Data to process –
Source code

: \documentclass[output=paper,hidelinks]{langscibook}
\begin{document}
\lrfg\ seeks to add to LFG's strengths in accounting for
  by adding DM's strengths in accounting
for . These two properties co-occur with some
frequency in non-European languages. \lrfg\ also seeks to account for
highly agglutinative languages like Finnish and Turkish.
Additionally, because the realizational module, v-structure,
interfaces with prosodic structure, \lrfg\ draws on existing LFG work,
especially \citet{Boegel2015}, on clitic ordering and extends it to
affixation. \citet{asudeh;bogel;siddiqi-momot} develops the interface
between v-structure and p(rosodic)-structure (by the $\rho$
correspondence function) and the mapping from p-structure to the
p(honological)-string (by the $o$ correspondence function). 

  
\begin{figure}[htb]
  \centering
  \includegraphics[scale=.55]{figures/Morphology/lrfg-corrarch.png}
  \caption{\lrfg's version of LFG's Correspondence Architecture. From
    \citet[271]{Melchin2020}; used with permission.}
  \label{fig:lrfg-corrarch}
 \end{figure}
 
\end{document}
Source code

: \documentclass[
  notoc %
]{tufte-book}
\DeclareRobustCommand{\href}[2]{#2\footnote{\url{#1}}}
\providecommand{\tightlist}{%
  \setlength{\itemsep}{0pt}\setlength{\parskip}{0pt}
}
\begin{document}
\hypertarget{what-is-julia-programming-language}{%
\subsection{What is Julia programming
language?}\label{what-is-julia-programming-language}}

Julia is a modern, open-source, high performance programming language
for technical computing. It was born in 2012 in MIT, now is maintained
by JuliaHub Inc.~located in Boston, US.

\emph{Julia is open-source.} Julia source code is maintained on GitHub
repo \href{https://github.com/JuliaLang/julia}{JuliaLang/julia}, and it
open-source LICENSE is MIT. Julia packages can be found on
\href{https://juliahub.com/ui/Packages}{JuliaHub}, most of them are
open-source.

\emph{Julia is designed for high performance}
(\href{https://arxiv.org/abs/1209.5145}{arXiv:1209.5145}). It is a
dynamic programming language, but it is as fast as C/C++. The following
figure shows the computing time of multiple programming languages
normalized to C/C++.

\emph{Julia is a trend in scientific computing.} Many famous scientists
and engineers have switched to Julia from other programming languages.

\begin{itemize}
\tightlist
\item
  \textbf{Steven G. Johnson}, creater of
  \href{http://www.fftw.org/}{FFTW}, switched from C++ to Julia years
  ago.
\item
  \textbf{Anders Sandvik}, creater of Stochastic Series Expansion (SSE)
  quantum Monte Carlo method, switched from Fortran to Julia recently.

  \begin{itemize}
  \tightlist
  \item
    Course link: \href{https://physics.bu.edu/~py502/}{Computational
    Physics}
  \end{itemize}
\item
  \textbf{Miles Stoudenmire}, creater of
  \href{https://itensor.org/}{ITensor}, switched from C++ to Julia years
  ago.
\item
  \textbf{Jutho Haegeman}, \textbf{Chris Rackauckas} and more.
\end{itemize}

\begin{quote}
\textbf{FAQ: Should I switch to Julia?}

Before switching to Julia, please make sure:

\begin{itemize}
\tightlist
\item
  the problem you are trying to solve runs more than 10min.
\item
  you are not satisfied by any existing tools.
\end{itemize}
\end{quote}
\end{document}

What is being asked –
The lines to copy run from the first line of the entries to the line containing "frequency in non-European"; copy them exactly and output nothing else.

Task response –
Source code

: \documentclass[output=paper,hidelinks]{langscibook}
\begin{document}
\lrfg\ seeks to add to LFG's strengths in accounting for
  by adding DM's strengths in accounting
for . These two properties co-occur with some
frequency in non-European languages. \lrfg\ also seeks to account for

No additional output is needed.